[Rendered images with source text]
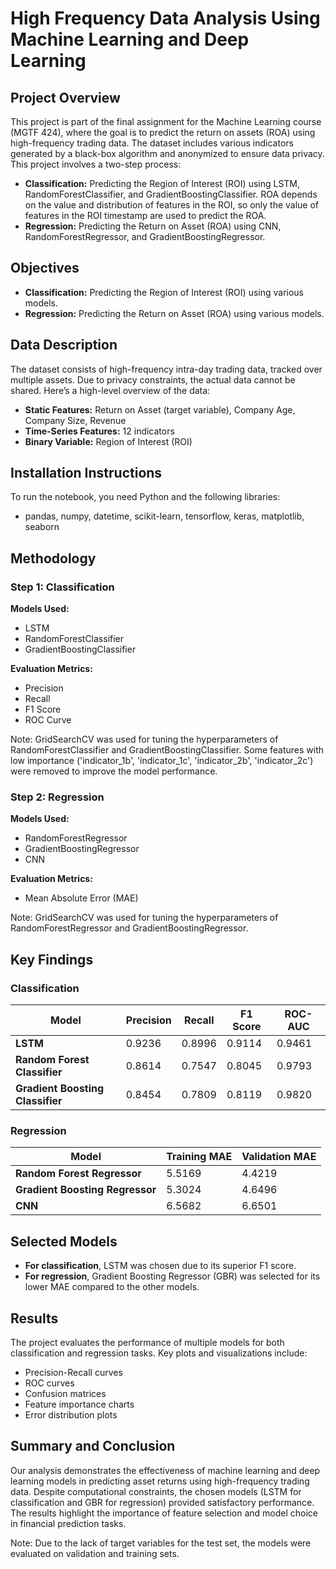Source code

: # High Frequency Data Analysis Using Machine Learning and Deep Learning

## Project Overview
This project is part of the final assignment for the Machine Learning course (MGTF 424), where the goal is to predict the return on assets (ROA) using high-frequency trading data. The dataset includes various indicators generated by a black-box algorithm and anonymized to ensure data privacy. This project involves a two-step process:
- **Classification:** Predicting the Region of Interest (ROI) using LSTM, RandomForestClassifier, and GradientBoostingClassifier. ROA depends on the value and distribution of features in the ROI, so only the value of features in the ROI timestamp are used to predict the ROA.
- **Regression:** Predicting the Return on Asset (ROA) using CNN, RandomForestRegressor, and GradientBoostingRegressor.

## Objectives
- **Classification:** Predicting the Region of Interest (ROI) using various models.
- **Regression:** Predicting the Return on Asset (ROA) using various models.

## Data Description
The dataset consists of high-frequency intra-day trading data, tracked over multiple assets. Due to privacy constraints, the actual data cannot be shared. Here’s a high-level overview of the data:
- **Static Features:** Return on Asset (target variable), Company Age, Company Size, Revenue
- **Time-Series Features:** 12 indicators
- **Binary Variable:** Region of Interest (ROI)

## Installation Instructions
To run the notebook, you need Python and the following libraries:
- pandas, numpy, datetime, scikit-learn, tensorflow, keras, matplotlib, seaborn

## Methodology

### Step 1: Classification
**Models Used:**
- LSTM
- RandomForestClassifier
- GradientBoostingClassifier

**Evaluation Metrics:**
- Precision
- Recall
- F1 Score
- ROC Curve

Note: GridSearchCV was used for tuning the hyperparameters of RandomForestClassifier and GradientBoostingClassifier. Some features with low importance ('indicator_1b', 'indicator_1c', 'indicator_2b', 'indicator_2c') were removed to improve the model performance.

### Step 2: Regression
**Models Used:**
- RandomForestRegressor
- GradientBoostingRegressor
- CNN

**Evaluation Metrics:**
- Mean Absolute Error (MAE)

Note: GridSearchCV was used for tuning the hyperparameters of RandomForestRegressor and GradientBoostingRegressor.

## Key Findings

### Classification

| Model                        | Precision | Recall  | F1 Score | ROC-AUC |
|------------------------------|-----------|---------|----------|---------|
| **LSTM**                     | 0.9236    | 0.8996  | 0.9114   | 0.9461  |
| **Random Forest Classifier** | 0.8614    | 0.7547  | 0.8045   | 0.9793  |
| **Gradient Boosting Classifier** | 0.8454  | 0.7809  | 0.8119   | 0.9820  |

### Regression

| Model                         | Training MAE | Validation MAE |
|-------------------------------|--------------|----------------|
| **Random Forest Regressor**   | 5.5169       | 4.4219         |
| **Gradient Boosting Regressor** | 5.3024     | 4.6496         |
| **CNN**                       | 6.5682       | 6.6501         |

## Selected Models
- **For classification**, LSTM was chosen due to its superior F1 score.
- **For regression**, Gradient Boosting Regressor (GBR) was selected for its lower MAE compared to the other models.

## Results
The project evaluates the performance of multiple models for both classification and regression tasks. Key plots and visualizations include:
- Precision-Recall curves
- ROC curves
- Confusion matrices
- Feature importance charts
- Error distribution plots

## Summary and Conclusion
Our analysis demonstrates the effectiveness of machine learning and deep learning models in predicting asset returns using high-frequency trading data. Despite computational constraints, the chosen models (LSTM for classification and GBR for regression) provided satisfactory performance. The results highlight the importance of feature selection and model choice in financial prediction tasks.

Note: Due to the lack of target variables for the test set, the models were evaluated on validation and training sets.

## Task:
Reproduce the records in full, exactly as they appear, and show none of the pictures.

## Solution for this problem:
Source code

: # High Frequency Data Analysis Using Machine Learning and Deep Learning

## Project Overview
This project is part of the final assignment for the Machine Learning course (MGTF 424), where the goal is to predict the return on assets (ROA) using high-frequency trading data. The dataset includes various indicators generated by a black-box algorithm and anonymized to ensure data privacy. This project involves a two-step process:
- **Classification:** Predicting the Region of Interest (ROI) using LSTM, RandomForestClassifier, and GradientBoostingClassifier. ROA depends on the value and distribution of features in the ROI, so only the value of features in the ROI timestamp are used to predict the ROA.
- **Regression:** Predicting the Return on Asset (ROA) using CNN, RandomForestRegressor, and GradientBoostingRegressor.

## Objectives
- **Classification:** Predicting the Region of Interest (ROI) using various models.
- **Regression:** Predicting the Return on Asset (ROA) using various models.

## Data Description
The dataset consists of high-frequency intra-day trading data, tracked over multiple assets. Due to privacy constraints, the actual data cannot be shared. Here’s a high-level overview of the data:
- **Static Features:** Return on Asset (target variable), Company Age, Company Size, Revenue
- **Time-Series Features:** 12 indicators
- **Binary Variable:** Region of Interest (ROI)

## Installation Instructions
To run the notebook, you need Python and the following libraries:
- pandas, numpy, datetime, scikit-learn, tensorflow, keras, matplotlib, seaborn

## Methodology

### Step 1: Classification
**Models Used:**
- LSTM
- RandomForestClassifier
- GradientBoostingClassifier

**Evaluation Metrics:**
- Precision
- Recall
- F1 Score
- ROC Curve

Note: GridSearchCV was used for tuning the hyperparameters of RandomForestClassifier and GradientBoostingClassifier. Some features with low importance ('indicator_1b', 'indicator_1c', 'indicator_2b', 'indicator_2c') were removed to improve the model performance.

### Step 2: Regression
**Models Used:**
- RandomForestRegressor
- GradientBoostingRegressor
- CNN

**Evaluation Metrics:**
- Mean Absolute Error (MAE)

Note: GridSearchCV was used for tuning the hyperparameters of RandomForestRegressor and GradientBoostingRegressor.

## Key Findings

### Classification

| Model                        | Precision | Recall  | F1 Score | ROC-AUC |
|------------------------------|-----------|---------|----------|---------|
| **LSTM**                     | 0.9236    | 0.8996  | 0.9114   | 0.9461  |
| **Random Forest Classifier** | 0.8614    | 0.7547  | 0.8045   | 0.9793  |
| **Gradient Boosting Classifier** | 0.8454  | 0.7809  | 0.8119   | 0.9820  |

### Regression

| Model                         | Training MAE | Validation MAE |
|-------------------------------|--------------|----------------|
| **Random Forest Regressor**   | 5.5169       | 4.4219         |
| **Gradient Boosting Regressor** | 5.3024     | 4.6496         |
| **CNN**                       | 6.5682       | 6.6501         |

## Selected Models
- **For classification**, LSTM was chosen due to its superior F1 score.
- **For regression**, Gradient Boosting Regressor (GBR) was selected for its lower MAE compared to the other models.

## Results
The project evaluates the performance of multiple models for both classification and regression tasks. Key plots and visualizations include:
- Precision-Recall curves
- ROC curves
- Confusion matrices
- Feature importance charts
- Error distribution plots

## Summary and Conclusion
Our analysis demonstrates the effectiveness of machine learning and deep learning models in predicting asset returns using high-frequency trading data. Despite computational constraints, the chosen models (LSTM for classification and GBR for regression) provided satisfactory performance. The results highlight the importance of feature selection and model choice in financial prediction tasks.

Note: Due to the lack of target variables for the test set, the models were evaluated on validation and training sets.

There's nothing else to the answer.